I once visited a Church on Sabbath where I had the privilege to preach as a guest speaker. It was a nice, moderate SDA Church, the kind that is closer to my ideal Church: it is a house of prayer for every kind of believer, without (unofficial) demands for how people should talk, walk, breathe, sit, shake-hands, eat or clothe themselves. They have somehow managed to leave their cultural biases at their home, where it belongs, in order to fully focus on Gods Word instead of outward appearances of each other. I was almost ready to call them the perfect, moderate and well-balanced Church until I spoke to three board members right after the service.
That conversation bushed my bubble, as I was told that all of what I’ve seen is not how things are outside of church services. I asked: ‘what do you mean?’ ‘Oh, well, we’re nice on Sabbath, but all other days things go pretty rough as a few of our leaders say things the way they are.’ Again I asked: ‘what do you mean, they way things are?’ ‘Well, direct, just whatever comes to mind, they just say it.’
It didn’t take long for me to realize two things: 1. They confuse ‘directness’ with having a loose tongue; 2. They too have fallen for the ‘I am a direct person, so I am a strong person’ fallacy.
For some strange reason, people think that saying whatever comes to mind is something of strength, a virtue that makes someone worth listening to and a great leader.

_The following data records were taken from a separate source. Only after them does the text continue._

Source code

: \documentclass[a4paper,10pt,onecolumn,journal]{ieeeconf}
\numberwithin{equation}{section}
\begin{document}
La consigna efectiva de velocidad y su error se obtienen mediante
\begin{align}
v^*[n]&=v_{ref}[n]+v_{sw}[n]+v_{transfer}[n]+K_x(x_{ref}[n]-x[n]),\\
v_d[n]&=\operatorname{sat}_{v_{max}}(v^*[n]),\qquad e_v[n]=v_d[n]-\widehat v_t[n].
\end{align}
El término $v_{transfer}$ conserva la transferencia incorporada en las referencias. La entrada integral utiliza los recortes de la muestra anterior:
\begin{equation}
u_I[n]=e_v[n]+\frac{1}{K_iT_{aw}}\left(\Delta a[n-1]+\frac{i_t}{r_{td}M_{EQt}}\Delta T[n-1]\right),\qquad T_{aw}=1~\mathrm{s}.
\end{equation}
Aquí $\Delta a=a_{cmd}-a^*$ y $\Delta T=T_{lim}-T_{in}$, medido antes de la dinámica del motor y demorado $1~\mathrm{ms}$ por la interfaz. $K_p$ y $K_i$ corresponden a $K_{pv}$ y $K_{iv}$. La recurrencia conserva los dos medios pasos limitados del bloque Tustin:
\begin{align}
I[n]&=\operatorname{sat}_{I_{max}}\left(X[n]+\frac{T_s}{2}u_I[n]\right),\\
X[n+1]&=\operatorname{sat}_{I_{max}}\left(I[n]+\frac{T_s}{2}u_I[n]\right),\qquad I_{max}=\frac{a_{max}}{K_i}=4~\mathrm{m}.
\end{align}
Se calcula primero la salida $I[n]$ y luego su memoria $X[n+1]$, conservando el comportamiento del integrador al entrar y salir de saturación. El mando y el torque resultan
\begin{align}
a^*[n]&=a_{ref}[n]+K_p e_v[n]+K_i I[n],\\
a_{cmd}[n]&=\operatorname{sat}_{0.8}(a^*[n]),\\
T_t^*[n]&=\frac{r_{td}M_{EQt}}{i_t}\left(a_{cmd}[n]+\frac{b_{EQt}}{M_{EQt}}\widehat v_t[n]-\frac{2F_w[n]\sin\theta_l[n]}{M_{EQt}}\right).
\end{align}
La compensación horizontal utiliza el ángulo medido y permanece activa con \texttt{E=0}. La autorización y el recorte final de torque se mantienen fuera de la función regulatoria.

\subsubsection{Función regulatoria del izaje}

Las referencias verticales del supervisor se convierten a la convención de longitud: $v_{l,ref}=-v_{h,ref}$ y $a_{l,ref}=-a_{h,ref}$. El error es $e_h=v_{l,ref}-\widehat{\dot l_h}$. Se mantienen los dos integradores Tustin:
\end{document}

In fact, I recognise a good package deal of weaknesses almost every time somebody tells me proudly that he or she is ‘direct.’ What I hear is a set of shortcomings:
- A lack of control over his or her emotions.
- A lack of control over his or her tongue
- A lack of listening (between the lines) competences
- A lack of the ability to know when to keep silent
- A lack of the ability to see/put things in (a broader) perspective
- A lack of the ability to put him or herself in the other person’s shoes (a Dutch proverb).
- A lack of patience to allow the other person the space and time to grow/develop
- A lack of analytical capabilities where one reconsiders his or her own stance.
And many, many more shortcomings. Too often being ‘direct’ is considered a strength, while in fact it is really a(n) (enormous) sign of severe weakness.
I can cite a lot of Biblical passages (for example: James 1:26, Romans 3:13, Proverbs 11:9) that confirms my humble observation, but for the sake of the lenght of this blog, I end with a challenge for all believers: ‘tame your tongue! It’s not a sign of strength to be ‘direct.’
‘We have many lessons to learn, and many, many to unlearn’
EGW, The Review and Herald, July 26, 1892.